Your task = Below are the records; collect from them each line containing the string "ProductID".

Task inputs =

***

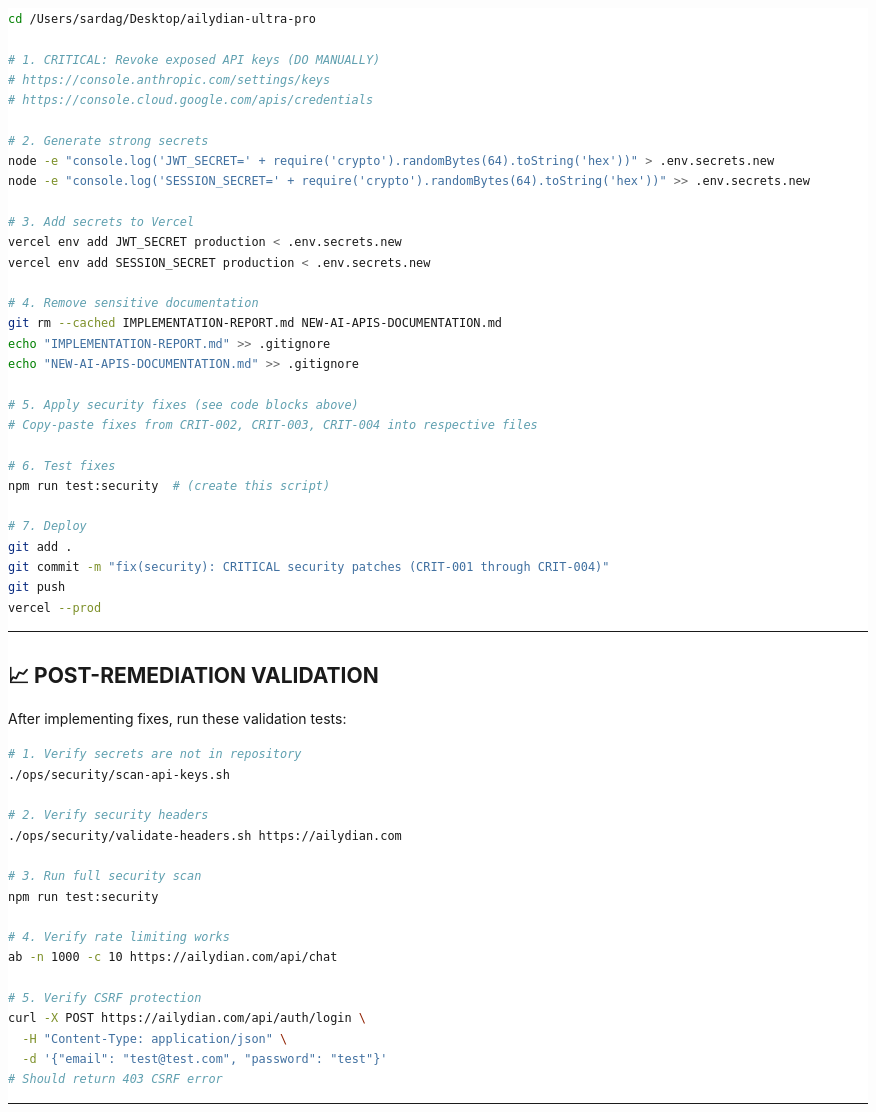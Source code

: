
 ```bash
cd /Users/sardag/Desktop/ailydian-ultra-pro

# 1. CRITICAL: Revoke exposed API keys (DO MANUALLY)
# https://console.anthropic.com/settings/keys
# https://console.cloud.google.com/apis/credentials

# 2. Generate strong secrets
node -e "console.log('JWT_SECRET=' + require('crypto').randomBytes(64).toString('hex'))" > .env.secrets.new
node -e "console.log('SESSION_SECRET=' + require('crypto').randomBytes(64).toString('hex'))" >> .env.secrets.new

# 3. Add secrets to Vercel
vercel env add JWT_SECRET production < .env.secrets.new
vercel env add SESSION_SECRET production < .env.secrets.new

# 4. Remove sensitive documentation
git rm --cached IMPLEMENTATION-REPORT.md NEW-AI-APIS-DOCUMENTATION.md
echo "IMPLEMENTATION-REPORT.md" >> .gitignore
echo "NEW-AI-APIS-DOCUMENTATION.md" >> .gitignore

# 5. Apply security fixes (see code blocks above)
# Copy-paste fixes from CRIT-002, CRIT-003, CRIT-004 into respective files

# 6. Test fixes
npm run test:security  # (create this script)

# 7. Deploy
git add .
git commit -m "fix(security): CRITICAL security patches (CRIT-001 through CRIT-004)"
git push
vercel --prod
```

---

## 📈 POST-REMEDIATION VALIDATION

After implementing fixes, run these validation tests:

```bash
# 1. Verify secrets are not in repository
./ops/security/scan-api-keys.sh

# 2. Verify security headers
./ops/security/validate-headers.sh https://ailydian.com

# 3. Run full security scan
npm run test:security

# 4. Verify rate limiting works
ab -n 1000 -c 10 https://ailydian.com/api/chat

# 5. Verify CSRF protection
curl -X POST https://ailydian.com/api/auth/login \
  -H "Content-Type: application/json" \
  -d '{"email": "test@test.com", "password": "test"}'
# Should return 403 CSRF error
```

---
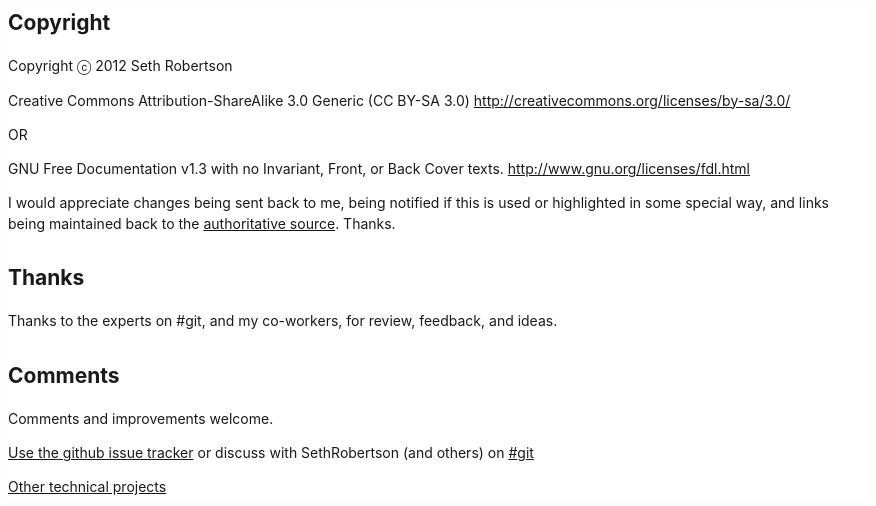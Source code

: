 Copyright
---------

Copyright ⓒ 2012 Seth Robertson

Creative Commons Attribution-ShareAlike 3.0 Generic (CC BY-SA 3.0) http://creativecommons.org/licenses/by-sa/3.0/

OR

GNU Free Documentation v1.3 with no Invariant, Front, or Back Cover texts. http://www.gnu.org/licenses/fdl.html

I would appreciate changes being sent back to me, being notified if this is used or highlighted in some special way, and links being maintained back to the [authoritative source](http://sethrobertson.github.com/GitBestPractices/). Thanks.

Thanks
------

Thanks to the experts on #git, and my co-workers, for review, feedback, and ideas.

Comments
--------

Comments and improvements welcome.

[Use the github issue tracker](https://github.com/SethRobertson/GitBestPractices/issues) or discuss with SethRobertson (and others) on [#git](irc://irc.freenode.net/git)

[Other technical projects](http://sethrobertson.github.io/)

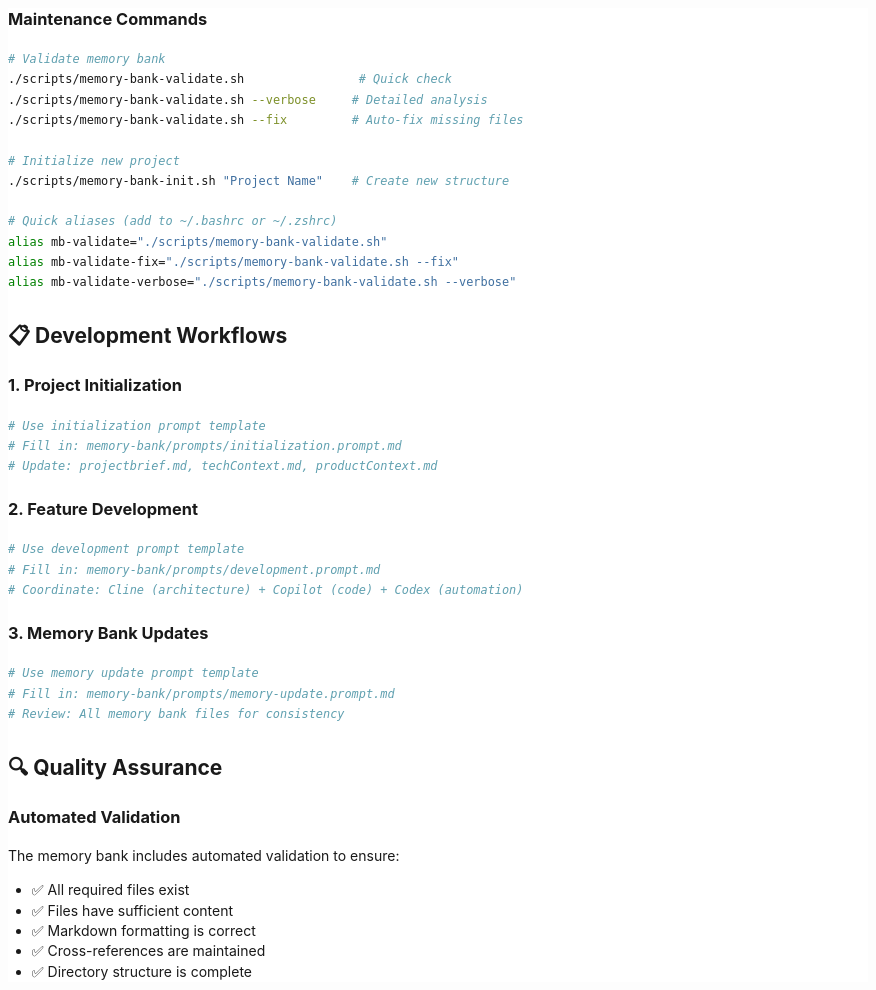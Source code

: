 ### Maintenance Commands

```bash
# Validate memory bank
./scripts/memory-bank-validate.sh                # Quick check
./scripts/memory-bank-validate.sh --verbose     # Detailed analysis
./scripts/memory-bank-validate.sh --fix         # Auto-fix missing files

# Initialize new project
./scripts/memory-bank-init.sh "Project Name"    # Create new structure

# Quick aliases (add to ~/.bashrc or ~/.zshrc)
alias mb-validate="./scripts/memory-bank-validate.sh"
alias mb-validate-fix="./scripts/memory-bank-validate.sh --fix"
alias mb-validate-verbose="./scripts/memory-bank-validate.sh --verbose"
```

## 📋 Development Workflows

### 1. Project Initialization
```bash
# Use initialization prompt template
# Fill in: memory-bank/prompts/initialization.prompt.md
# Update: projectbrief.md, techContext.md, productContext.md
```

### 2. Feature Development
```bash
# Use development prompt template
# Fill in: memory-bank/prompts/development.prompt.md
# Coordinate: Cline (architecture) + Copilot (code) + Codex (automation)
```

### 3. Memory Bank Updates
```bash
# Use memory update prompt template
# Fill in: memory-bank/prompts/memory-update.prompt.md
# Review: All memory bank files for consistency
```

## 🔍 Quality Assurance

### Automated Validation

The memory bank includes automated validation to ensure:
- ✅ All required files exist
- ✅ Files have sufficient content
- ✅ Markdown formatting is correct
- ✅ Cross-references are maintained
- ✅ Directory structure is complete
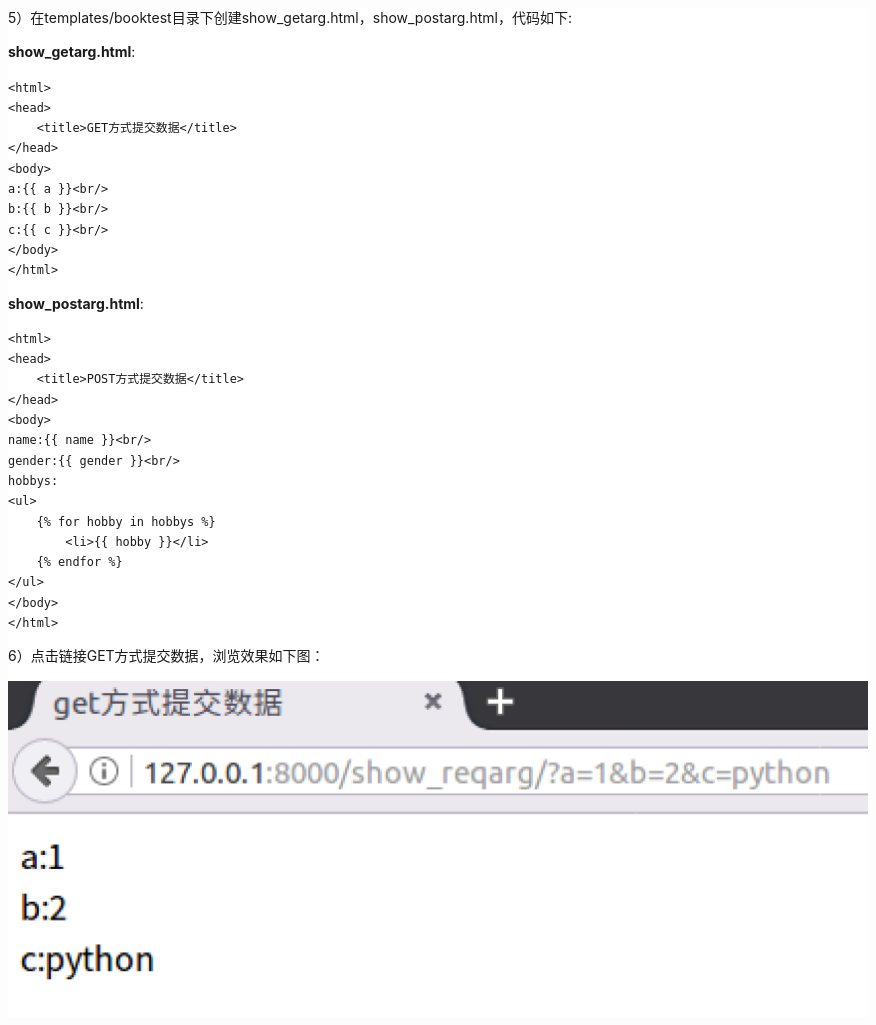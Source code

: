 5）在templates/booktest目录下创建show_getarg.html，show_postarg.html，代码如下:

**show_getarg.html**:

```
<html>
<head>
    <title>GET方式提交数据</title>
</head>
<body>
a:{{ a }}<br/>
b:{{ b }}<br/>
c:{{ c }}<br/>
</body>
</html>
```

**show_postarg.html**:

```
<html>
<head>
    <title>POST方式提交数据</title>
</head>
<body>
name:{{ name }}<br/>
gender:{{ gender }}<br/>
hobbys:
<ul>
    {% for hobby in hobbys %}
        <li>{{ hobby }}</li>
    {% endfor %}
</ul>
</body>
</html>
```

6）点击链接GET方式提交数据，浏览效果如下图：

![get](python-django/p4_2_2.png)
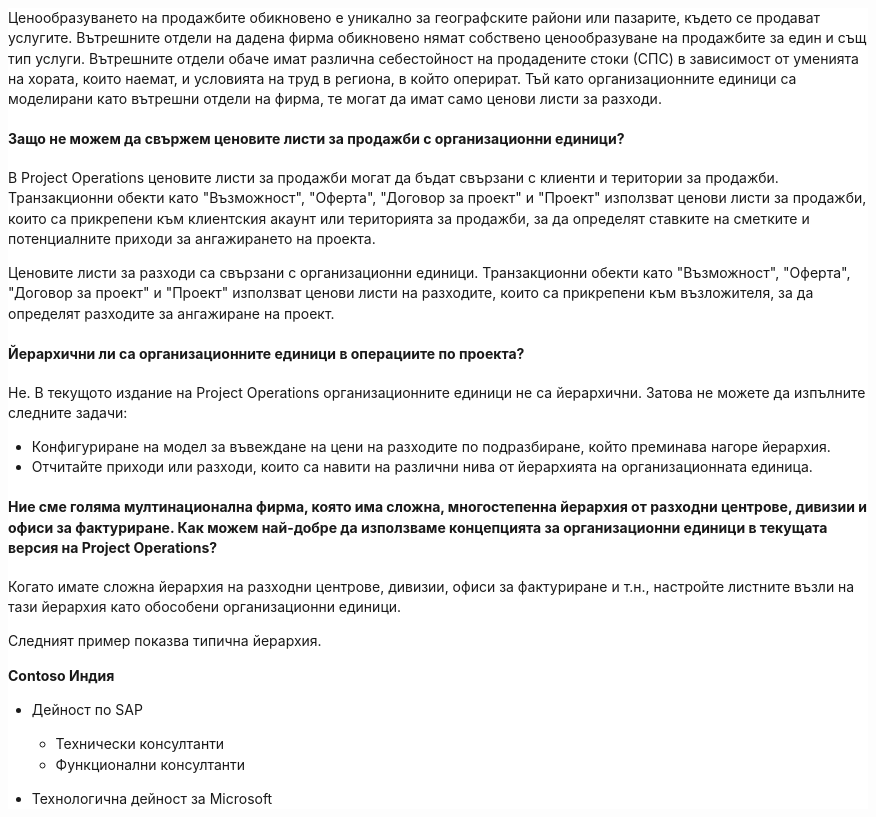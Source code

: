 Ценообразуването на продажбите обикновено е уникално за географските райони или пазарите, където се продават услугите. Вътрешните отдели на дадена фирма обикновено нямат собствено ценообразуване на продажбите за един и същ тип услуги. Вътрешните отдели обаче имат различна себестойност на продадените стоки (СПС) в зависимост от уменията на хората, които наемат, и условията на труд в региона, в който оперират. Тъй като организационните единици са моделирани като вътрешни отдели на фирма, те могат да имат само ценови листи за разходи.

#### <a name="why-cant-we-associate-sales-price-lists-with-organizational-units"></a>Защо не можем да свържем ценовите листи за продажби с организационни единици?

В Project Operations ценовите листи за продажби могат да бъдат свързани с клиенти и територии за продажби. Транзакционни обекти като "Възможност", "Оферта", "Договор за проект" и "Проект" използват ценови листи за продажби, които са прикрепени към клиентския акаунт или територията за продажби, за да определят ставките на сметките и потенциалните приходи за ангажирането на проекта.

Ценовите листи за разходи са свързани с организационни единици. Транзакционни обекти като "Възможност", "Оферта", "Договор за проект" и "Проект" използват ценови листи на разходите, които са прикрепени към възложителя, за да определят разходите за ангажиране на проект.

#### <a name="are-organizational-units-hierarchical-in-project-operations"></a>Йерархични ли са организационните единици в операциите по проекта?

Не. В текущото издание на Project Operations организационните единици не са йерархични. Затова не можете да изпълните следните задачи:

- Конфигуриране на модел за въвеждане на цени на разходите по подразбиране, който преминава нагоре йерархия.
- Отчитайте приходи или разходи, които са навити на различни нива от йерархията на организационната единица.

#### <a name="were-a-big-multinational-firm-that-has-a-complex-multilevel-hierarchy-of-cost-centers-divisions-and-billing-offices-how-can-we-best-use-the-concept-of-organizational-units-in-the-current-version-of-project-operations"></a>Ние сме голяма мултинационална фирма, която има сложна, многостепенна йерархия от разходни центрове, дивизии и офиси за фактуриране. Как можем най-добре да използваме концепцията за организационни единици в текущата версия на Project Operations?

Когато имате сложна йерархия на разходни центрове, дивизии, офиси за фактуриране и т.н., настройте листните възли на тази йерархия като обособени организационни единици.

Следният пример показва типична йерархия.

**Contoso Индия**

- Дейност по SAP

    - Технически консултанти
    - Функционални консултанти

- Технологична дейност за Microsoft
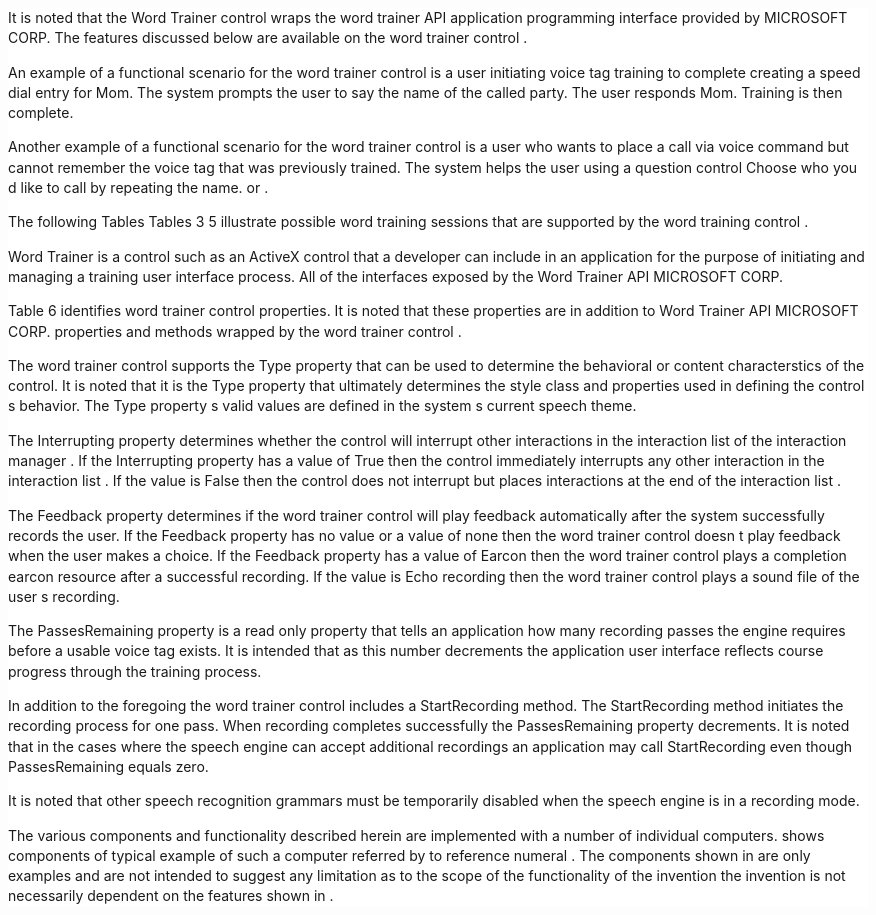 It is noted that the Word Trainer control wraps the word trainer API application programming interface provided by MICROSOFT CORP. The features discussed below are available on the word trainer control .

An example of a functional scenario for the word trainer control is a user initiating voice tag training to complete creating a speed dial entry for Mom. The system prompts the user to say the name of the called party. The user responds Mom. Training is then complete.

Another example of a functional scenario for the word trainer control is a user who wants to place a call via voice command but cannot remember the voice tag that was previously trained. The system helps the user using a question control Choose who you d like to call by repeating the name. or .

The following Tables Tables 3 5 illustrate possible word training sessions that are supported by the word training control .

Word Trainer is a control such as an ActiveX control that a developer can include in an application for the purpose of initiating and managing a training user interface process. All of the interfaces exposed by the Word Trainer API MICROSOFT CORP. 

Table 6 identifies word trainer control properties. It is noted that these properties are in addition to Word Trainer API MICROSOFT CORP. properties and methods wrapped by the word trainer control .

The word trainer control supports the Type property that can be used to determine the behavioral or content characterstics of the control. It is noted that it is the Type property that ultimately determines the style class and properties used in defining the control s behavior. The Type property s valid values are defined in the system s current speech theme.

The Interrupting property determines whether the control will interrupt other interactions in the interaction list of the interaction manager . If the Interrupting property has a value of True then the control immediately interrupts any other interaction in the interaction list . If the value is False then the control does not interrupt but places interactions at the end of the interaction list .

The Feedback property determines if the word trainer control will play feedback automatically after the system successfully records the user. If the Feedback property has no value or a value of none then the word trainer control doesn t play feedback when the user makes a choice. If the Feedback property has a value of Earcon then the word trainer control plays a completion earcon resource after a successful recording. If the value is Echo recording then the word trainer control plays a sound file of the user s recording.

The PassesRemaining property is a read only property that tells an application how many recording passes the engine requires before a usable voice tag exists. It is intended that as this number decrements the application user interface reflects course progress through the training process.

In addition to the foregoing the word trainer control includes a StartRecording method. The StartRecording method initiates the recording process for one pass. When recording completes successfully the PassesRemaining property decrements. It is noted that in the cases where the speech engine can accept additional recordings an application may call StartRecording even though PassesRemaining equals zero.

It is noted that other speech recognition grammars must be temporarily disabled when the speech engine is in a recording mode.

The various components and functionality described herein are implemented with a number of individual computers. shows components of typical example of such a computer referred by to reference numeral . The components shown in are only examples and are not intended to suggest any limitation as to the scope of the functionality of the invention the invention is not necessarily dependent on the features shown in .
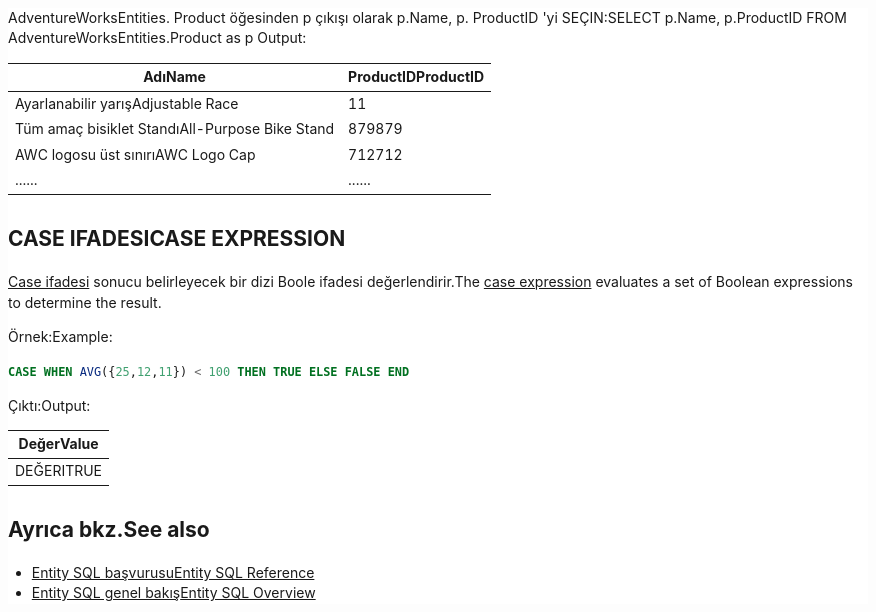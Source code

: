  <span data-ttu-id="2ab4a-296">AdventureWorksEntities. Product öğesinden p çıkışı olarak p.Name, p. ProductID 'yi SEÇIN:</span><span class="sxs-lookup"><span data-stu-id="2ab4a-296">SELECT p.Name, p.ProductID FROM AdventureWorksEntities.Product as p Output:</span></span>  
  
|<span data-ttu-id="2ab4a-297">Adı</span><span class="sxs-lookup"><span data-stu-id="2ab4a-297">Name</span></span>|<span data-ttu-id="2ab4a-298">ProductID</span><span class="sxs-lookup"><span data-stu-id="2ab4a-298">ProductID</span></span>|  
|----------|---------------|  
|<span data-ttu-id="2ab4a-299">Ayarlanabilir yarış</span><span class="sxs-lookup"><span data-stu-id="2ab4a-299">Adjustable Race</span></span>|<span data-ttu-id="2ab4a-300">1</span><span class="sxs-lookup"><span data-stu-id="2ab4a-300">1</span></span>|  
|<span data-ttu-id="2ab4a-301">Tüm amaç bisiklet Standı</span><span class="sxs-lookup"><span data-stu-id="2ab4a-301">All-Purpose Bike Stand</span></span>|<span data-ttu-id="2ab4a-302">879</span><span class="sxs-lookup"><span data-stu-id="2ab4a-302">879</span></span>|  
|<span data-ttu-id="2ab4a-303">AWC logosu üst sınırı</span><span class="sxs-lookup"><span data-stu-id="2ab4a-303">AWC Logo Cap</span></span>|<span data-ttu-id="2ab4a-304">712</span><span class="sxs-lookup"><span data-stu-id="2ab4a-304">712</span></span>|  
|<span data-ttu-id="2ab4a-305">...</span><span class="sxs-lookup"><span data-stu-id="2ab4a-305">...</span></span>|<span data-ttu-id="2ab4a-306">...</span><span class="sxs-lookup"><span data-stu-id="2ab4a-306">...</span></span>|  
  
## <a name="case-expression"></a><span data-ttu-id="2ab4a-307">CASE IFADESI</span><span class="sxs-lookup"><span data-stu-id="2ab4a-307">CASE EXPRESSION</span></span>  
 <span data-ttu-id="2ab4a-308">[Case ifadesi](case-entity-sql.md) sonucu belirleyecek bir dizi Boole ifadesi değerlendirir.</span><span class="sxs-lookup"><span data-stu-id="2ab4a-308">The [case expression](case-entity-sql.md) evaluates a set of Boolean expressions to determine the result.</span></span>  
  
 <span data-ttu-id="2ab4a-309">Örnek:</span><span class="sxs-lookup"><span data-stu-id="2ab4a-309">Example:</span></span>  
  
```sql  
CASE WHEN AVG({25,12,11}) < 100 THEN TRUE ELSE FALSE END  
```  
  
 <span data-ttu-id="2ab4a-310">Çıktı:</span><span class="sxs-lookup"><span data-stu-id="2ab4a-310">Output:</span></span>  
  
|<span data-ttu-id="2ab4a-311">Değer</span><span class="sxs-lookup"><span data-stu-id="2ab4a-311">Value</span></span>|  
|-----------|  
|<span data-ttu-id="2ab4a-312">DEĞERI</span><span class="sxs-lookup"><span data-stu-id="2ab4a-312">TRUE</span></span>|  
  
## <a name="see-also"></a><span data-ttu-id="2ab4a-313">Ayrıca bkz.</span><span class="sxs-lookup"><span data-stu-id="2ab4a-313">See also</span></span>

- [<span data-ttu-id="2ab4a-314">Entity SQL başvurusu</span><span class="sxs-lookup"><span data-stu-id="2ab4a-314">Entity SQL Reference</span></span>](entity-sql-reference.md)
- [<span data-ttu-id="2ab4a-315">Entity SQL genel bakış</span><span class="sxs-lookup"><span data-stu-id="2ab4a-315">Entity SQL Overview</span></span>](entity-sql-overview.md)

***

Finished task =
:  <span data-ttu-id="2ab4a-296">AdventureWorksEntities. Product öğesinden p çıkışı olarak p.Name, p. ProductID 'yi SEÇIN:</span><span class="sxs-lookup"><span data-stu-id="2ab4a-296">SELECT p.Name, p.ProductID FROM AdventureWorksEntities.Product as p Output:</span></span>  
|<span data-ttu-id="2ab4a-297">Adı</span><span class="sxs-lookup"><span data-stu-id="2ab4a-297">Name</span></span>|<span data-ttu-id="2ab4a-298">ProductID</span><span class="sxs-lookup"><span data-stu-id="2ab4a-298">ProductID</span></span>|  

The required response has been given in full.